Give the data below again exactly, and drop each picture from it.

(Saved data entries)
*** Block opens ***

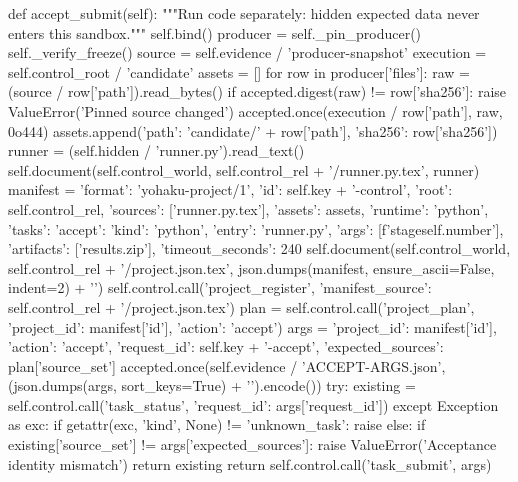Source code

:     def accept_submit(self):
        """Run code separately: hidden expected data never enters this sandbox."""
        self.bind()
        producer = self._pin_producer()
        self._verify_freeze()
        source = self.evidence / 'producer-snapshot'
        execution = self.control_root / 'candidate'
        assets = []
        for row in producer['files']:
            raw = (source / row['path']).read_bytes()
            if accepted.digest(raw) != row['sha256']:
                raise ValueError('Pinned source changed')
            accepted.once(execution / row['path'], raw, 0o444)
            assets.append({'path': 'candidate/' + row['path'], 'sha256': row['sha256']})
        runner = (self.hidden / 'runner.py').read_text()
        self.document(self.control_world, self.control_rel + '/runner.py.tex', runner)
        manifest = {'format': 'yohaku-project/1', 'id': self.key + '-control', 'root': self.control_rel,
                    'sources': ['runner.py.tex'], 'assets': assets, 'runtime': 'python',
                    'tasks': {'accept': {'kind': 'python', 'entry': 'runner.py',
                        'args': [f'stage{self.number}'], 'artifacts': ['results.zip'], 'timeout_seconds': 240}}}
        self.document(self.control_world, self.control_rel + '/project.json.tex', json.dumps(manifest, ensure_ascii=False, indent=2) + '\n')
        self.control.call('project_register', {'manifest_source': self.control_rel + '/project.json.tex'})
        plan = self.control.call('project_plan', {'project_id': manifest['id'], 'action': 'accept'})
        args = {'project_id': manifest['id'], 'action': 'accept', 'request_id': self.key + '-accept',
                'expected_sources': plan['source_set']}
        accepted.once(self.evidence / 'ACCEPT-ARGS.json', (json.dumps(args, sort_keys=True) + '\n').encode())
        try:
            existing = self.control.call('task_status', {'request_id': args['request_id']})
        except Exception as exc:
            if getattr(exc, 'kind', None) != 'unknown_task':
                raise
        else:
            if existing['source_set'] != args['expected_sources']:
                raise ValueError('Acceptance identity mismatch')
            return existing
        return self.control.call('task_submit', args)

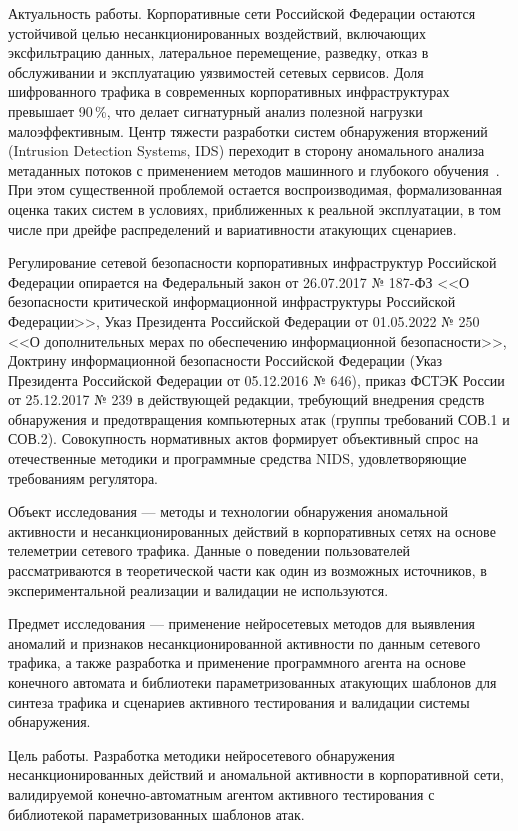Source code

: 
Актуальность работы. Корпоративные сети Российской Федерации
остаются устойчивой целью несанкционированных воздействий,
включающих эксфильтрацию данных, латеральное перемещение,
разведку, отказ в обслуживании и эксплуатацию уязвимостей сетевых
сервисов. Доля шифрованного трафика в современных корпоративных
инфраструктурах превышает 90\,\%, что делает сигнатурный анализ
полезной нагрузки малоэффективным. Центр тяжести разработки систем
обнаружения вторжений (Intrusion Detection Systems, IDS)
переходит в сторону аномального анализа метаданных потоков с
применением методов машинного и глубокого обучения~\cite{khraisat2019survey,
ahmad2021nids}. При этом существенной проблемой остается
воспроизводимая, формализованная оценка таких систем в условиях,
приближенных к реальной эксплуатации, в том числе при дрейфе
распределений и вариативности атакующих сценариев.

Регулирование сетевой безопасности корпоративных инфраструктур
Российской Федерации опирается на Федеральный закон от 26.07.2017
№ 187-ФЗ <<О безопасности критической информационной инфраструктуры
Российской Федерации>>, Указ Президента Российской Федерации от
01.05.2022 № 250 <<О дополнительных мерах по обеспечению
информационной безопасности>>, Доктрину информационной
безопасности Российской Федерации (Указ Президента Российской
Федерации от 05.12.2016 № 646), приказ ФСТЭК России от 25.12.2017
№ 239 в действующей редакции, требующий внедрения средств
обнаружения и предотвращения компьютерных атак (группы требований
СОВ.1 и СОВ.2). Совокупность нормативных актов формирует объективный
спрос на отечественные методики и программные средства NIDS,
удовлетворяющие требованиям регулятора.

Объект исследования --- методы и технологии обнаружения аномальной
активности и несанкционированных действий в корпоративных сетях на
основе телеметрии сетевого трафика. Данные о поведении пользователей
рассматриваются в теоретической части как один из возможных
источников, в экспериментальной реализации и валидации не
используются.

Предмет исследования --- применение нейросетевых методов для
выявления аномалий и признаков несанкционированной активности по
данным сетевого трафика, а также разработка и применение
программного агента на основе конечного автомата и библиотеки
параметризованных атакующих шаблонов для синтеза трафика и
сценариев активного тестирования и валидации системы обнаружения.

Цель работы. Разработка методики нейросетевого обнаружения
несанкционированных действий и аномальной активности в
корпоративной сети, валидируемой конечно-автоматным агентом
активного тестирования с библиотекой параметризованных шаблонов
атак.

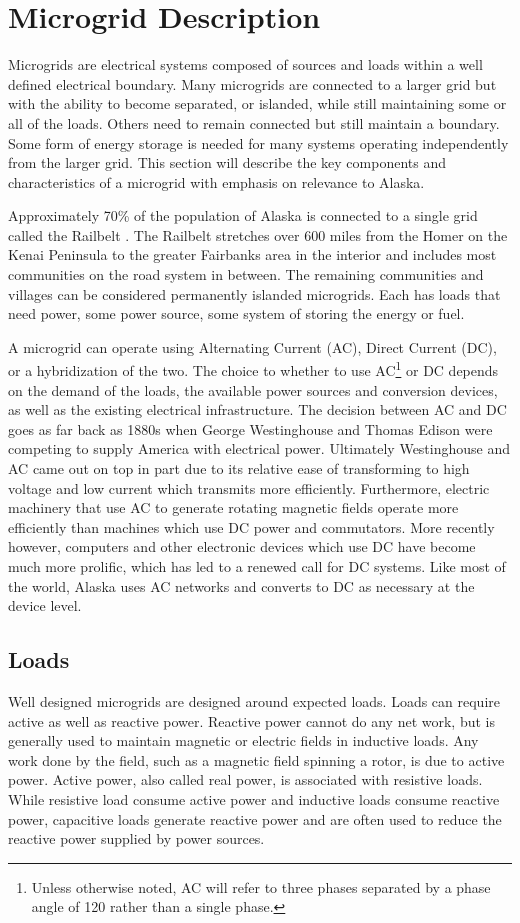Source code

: \section{Microgrid Description}
Microgrids are electrical systems composed of sources and loads within a well defined electrical boundary. Many microgrids are connected to a larger grid but with the ability to become separated, or islanded, while still maintaining some or all of the loads. Others need to remain connected but still maintain a boundary. Some form of energy storage is needed for many systems operating independently from the larger grid. This section will describe the key components and characteristics of a microgrid with emphasis on relevance to Alaska.

Approximately 70\% of the population of Alaska is connected to a single grid called the Railbelt \cite{railbelt}. The Railbelt stretches over 600 miles from the Homer on the Kenai Peninsula to the greater Fairbanks area in the interior and includes most communities on the road system in between. The remaining communities and villages can be considered permanently islanded microgrids. Each has loads that need power, some power source, some system of storing the energy or fuel.

A microgrid can operate using Alternating Current (AC), Direct Current (DC), or a hybridization of the two. The choice to whether to use AC\footnote{Unless otherwise noted, AC will refer to three phases separated by a phase angle of 120\textdegree{} rather than a single phase.} or DC depends on the demand of the loads, the available power sources and conversion devices, as well as the existing electrical infrastructure. The decision between AC and DC goes as far back as 1880s when George Westinghouse and Thomas Edison were competing to supply America with electrical power. Ultimately Westinghouse and AC came out on top in part due to its relative ease of transforming to high voltage and low current which transmits more efficiently. Furthermore, electric machinery that use AC to generate rotating magnetic fields operate more efficiently than machines which use DC power and commutators. More recently however, computers and other electronic devices which use DC have become much more prolific, which has led to a renewed call for DC systems. Like most of the world, Alaska uses AC networks and converts to DC as necessary at the device level.

\subsection{Loads}
Well designed microgrids are designed around expected loads. Loads can require active as well as reactive power. Reactive power cannot do any net work, but is generally used to maintain magnetic or electric fields in inductive loads. Any work done by the field, such as a magnetic field spinning a rotor, is due to active power. Active power, also called real power, is associated with resistive loads. While resistive load consume active power and inductive loads consume reactive power, capacitive loads generate reactive power and are often used to reduce the reactive power supplied by power sources.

*** Block closes ***

→ TASK RESPONSE:
Source code

:     def accept_submit(self):
        """Run code separately: hidden expected data never enters this sandbox."""
        self.bind()
        producer = self._pin_producer()
        self._verify_freeze()
        source = self.evidence / 'producer-snapshot'
        execution = self.control_root / 'candidate'
        assets = []
        for row in producer['files']:
            raw = (source / row['path']).read_bytes()
            if accepted.digest(raw) != row['sha256']:
                raise ValueError('Pinned source changed')
            accepted.once(execution / row['path'], raw, 0o444)
            assets.append({'path': 'candidate/' + row['path'], 'sha256': row['sha256']})
        runner = (self.hidden / 'runner.py').read_text()
        self.document(self.control_world, self.control_rel + '/runner.py.tex', runner)
        manifest = {'format': 'yohaku-project/1', 'id': self.key + '-control', 'root': self.control_rel,
                    'sources': ['runner.py.tex'], 'assets': assets, 'runtime': 'python',
                    'tasks': {'accept': {'kind': 'python', 'entry': 'runner.py',
                        'args': [f'stage{self.number}'], 'artifacts': ['results.zip'], 'timeout_seconds': 240}}}
        self.document(self.control_world, self.control_rel + '/project.json.tex', json.dumps(manifest, ensure_ascii=False, indent=2) + '\n')
        self.control.call('project_register', {'manifest_source': self.control_rel + '/project.json.tex'})
        plan = self.control.call('project_plan', {'project_id': manifest['id'], 'action': 'accept'})
        args = {'project_id': manifest['id'], 'action': 'accept', 'request_id': self.key + '-accept',
                'expected_sources': plan['source_set']}
        accepted.once(self.evidence / 'ACCEPT-ARGS.json', (json.dumps(args, sort_keys=True) + '\n').encode())
        try:
            existing = self.control.call('task_status', {'request_id': args['request_id']})
        except Exception as exc:
            if getattr(exc, 'kind', None) != 'unknown_task':
                raise
        else:
            if existing['source_set'] != args['expected_sources']:
                raise ValueError('Acceptance identity mismatch')
            return existing
        return self.control.call('task_submit', args)

Source code

: 
Актуальность работы. Корпоративные сети Российской Федерации
остаются устойчивой целью несанкционированных воздействий,
включающих эксфильтрацию данных, латеральное перемещение,
разведку, отказ в обслуживании и эксплуатацию уязвимостей сетевых
сервисов. Доля шифрованного трафика в современных корпоративных
инфраструктурах превышает 90\,\%, что делает сигнатурный анализ
полезной нагрузки малоэффективным. Центр тяжести разработки систем
обнаружения вторжений (Intrusion Detection Systems, IDS)
переходит в сторону аномального анализа метаданных потоков с
применением методов машинного и глубокого обучения~\cite{khraisat2019survey,
ahmad2021nids}. При этом существенной проблемой остается
воспроизводимая, формализованная оценка таких систем в условиях,
приближенных к реальной эксплуатации, в том числе при дрейфе
распределений и вариативности атакующих сценариев.

Регулирование сетевой безопасности корпоративных инфраструктур
Российской Федерации опирается на Федеральный закон от 26.07.2017
№ 187-ФЗ <<О безопасности критической информационной инфраструктуры
Российской Федерации>>, Указ Президента Российской Федерации от
01.05.2022 № 250 <<О дополнительных мерах по обеспечению
информационной безопасности>>, Доктрину информационной
безопасности Российской Федерации (Указ Президента Российской
Федерации от 05.12.2016 № 646), приказ ФСТЭК России от 25.12.2017
№ 239 в действующей редакции, требующий внедрения средств
обнаружения и предотвращения компьютерных атак (группы требований
СОВ.1 и СОВ.2). Совокупность нормативных актов формирует объективный
спрос на отечественные методики и программные средства NIDS,
удовлетворяющие требованиям регулятора.

Объект исследования --- методы и технологии обнаружения аномальной
активности и несанкционированных действий в корпоративных сетях на
основе телеметрии сетевого трафика. Данные о поведении пользователей
рассматриваются в теоретической части как один из возможных
источников, в экспериментальной реализации и валидации не
используются.

Предмет исследования --- применение нейросетевых методов для
выявления аномалий и признаков несанкционированной активности по
данным сетевого трафика, а также разработка и применение
программного агента на основе конечного автомата и библиотеки
параметризованных атакующих шаблонов для синтеза трафика и
сценариев активного тестирования и валидации системы обнаружения.

Цель работы. Разработка методики нейросетевого обнаружения
несанкционированных действий и аномальной активности в
корпоративной сети, валидируемой конечно-автоматным агентом
активного тестирования с библиотекой параметризованных шаблонов
атак.

Source code

: \section{Microgrid Description}
Microgrids are electrical systems composed of sources and loads within a well defined electrical boundary. Many microgrids are connected to a larger grid but with the ability to become separated, or islanded, while still maintaining some or all of the loads. Others need to remain connected but still maintain a boundary. Some form of energy storage is needed for many systems operating independently from the larger grid. This section will describe the key components and characteristics of a microgrid with emphasis on relevance to Alaska.

Approximately 70\% of the population of Alaska is connected to a single grid called the Railbelt \cite{railbelt}. The Railbelt stretches over 600 miles from the Homer on the Kenai Peninsula to the greater Fairbanks area in the interior and includes most communities on the road system in between. The remaining communities and villages can be considered permanently islanded microgrids. Each has loads that need power, some power source, some system of storing the energy or fuel.

A microgrid can operate using Alternating Current (AC), Direct Current (DC), or a hybridization of the two. The choice to whether to use AC\footnote{Unless otherwise noted, AC will refer to three phases separated by a phase angle of 120\textdegree{} rather than a single phase.} or DC depends on the demand of the loads, the available power sources and conversion devices, as well as the existing electrical infrastructure. The decision between AC and DC goes as far back as 1880s when George Westinghouse and Thomas Edison were competing to supply America with electrical power. Ultimately Westinghouse and AC came out on top in part due to its relative ease of transforming to high voltage and low current which transmits more efficiently. Furthermore, electric machinery that use AC to generate rotating magnetic fields operate more efficiently than machines which use DC power and commutators. More recently however, computers and other electronic devices which use DC have become much more prolific, which has led to a renewed call for DC systems. Like most of the world, Alaska uses AC networks and converts to DC as necessary at the device level.

\subsection{Loads}
Well designed microgrids are designed around expected loads. Loads can require active as well as reactive power. Reactive power cannot do any net work, but is generally used to maintain magnetic or electric fields in inductive loads. Any work done by the field, such as a magnetic field spinning a rotor, is due to active power. Active power, also called real power, is associated with resistive loads. While resistive load consume active power and inductive loads consume reactive power, capacitive loads generate reactive power and are often used to reduce the reactive power supplied by power sources.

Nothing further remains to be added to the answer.